Transcribe every record exactly as it appears.

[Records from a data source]
§ §
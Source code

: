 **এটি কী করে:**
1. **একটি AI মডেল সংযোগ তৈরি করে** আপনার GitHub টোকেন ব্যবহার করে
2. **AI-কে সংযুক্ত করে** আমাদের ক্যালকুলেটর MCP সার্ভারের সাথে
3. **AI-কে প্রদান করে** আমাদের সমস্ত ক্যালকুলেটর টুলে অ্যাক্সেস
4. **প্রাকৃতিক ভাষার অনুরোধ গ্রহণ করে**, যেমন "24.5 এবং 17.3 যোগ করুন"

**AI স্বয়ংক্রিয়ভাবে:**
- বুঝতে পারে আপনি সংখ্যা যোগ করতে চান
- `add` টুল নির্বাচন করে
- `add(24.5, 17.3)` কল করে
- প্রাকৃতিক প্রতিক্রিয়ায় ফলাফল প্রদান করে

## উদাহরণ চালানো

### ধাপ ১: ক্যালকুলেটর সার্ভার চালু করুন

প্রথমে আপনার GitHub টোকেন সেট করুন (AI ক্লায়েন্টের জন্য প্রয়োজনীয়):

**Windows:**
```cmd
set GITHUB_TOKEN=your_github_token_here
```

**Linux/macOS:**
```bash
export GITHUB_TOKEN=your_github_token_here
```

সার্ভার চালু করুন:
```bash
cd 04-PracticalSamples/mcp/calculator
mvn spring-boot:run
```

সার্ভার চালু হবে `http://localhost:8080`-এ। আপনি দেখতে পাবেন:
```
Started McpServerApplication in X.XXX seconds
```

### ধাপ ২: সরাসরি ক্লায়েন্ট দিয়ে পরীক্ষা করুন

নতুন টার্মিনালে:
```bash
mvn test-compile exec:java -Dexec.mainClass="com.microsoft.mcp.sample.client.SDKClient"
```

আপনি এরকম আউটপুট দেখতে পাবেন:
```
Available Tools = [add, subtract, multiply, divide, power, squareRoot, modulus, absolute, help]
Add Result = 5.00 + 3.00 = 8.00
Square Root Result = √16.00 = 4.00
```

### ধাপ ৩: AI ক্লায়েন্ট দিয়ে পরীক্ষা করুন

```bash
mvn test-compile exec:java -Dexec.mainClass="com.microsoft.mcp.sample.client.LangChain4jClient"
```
§ §
- Response for this exercise -
Source code

: **এটি কী করে:**
1. **একটি AI মডেল সংযোগ তৈরি করে** আপনার GitHub টোকেন ব্যবহার করে
2. **AI-কে সংযুক্ত করে** আমাদের ক্যালকুলেটর MCP সার্ভারের সাথে
3. **AI-কে প্রদান করে** আমাদের সমস্ত ক্যালকুলেটর টুলে অ্যাক্সেস
4. **প্রাকৃতিক ভাষার অনুরোধ গ্রহণ করে**, যেমন "24.5 এবং 17.3 যোগ করুন"

**AI স্বয়ংক্রিয়ভাবে:**
- বুঝতে পারে আপনি সংখ্যা যোগ করতে চান
- `add` টুল নির্বাচন করে
- `add(24.5, 17.3)` কল করে
- প্রাকৃতিক প্রতিক্রিয়ায় ফলাফল প্রদান করে

## উদাহরণ চালানো

### ধাপ ১: ক্যালকুলেটর সার্ভার চালু করুন

প্রথমে আপনার GitHub টোকেন সেট করুন (AI ক্লায়েন্টের জন্য প্রয়োজনীয়):

**Windows:**
```cmd
set GITHUB_TOKEN=your_github_token_here
```

**Linux/macOS:**
```bash
export GITHUB_TOKEN=your_github_token_here
```

সার্ভার চালু করুন:
```bash
cd 04-PracticalSamples/mcp/calculator
mvn spring-boot:run
```

সার্ভার চালু হবে `http://localhost:8080`-এ। আপনি দেখতে পাবেন:
```
Started McpServerApplication in X.XXX seconds
```

### ধাপ ২: সরাসরি ক্লায়েন্ট দিয়ে পরীক্ষা করুন

নতুন টার্মিনালে:
```bash
mvn test-compile exec:java -Dexec.mainClass="com.microsoft.mcp.sample.client.SDKClient"
```

আপনি এরকম আউটপুট দেখতে পাবেন:
```
Available Tools = [add, subtract, multiply, divide, power, squareRoot, modulus, absolute, help]
Add Result = 5.00 + 3.00 = 8.00
Square Root Result = √16.00 = 4.00
```

### ধাপ ৩: AI ক্লায়েন্ট দিয়ে পরীক্ষা করুন

```bash
mvn test-compile exec:java -Dexec.mainClass="com.microsoft.mcp.sample.client.LangChain4jClient"
```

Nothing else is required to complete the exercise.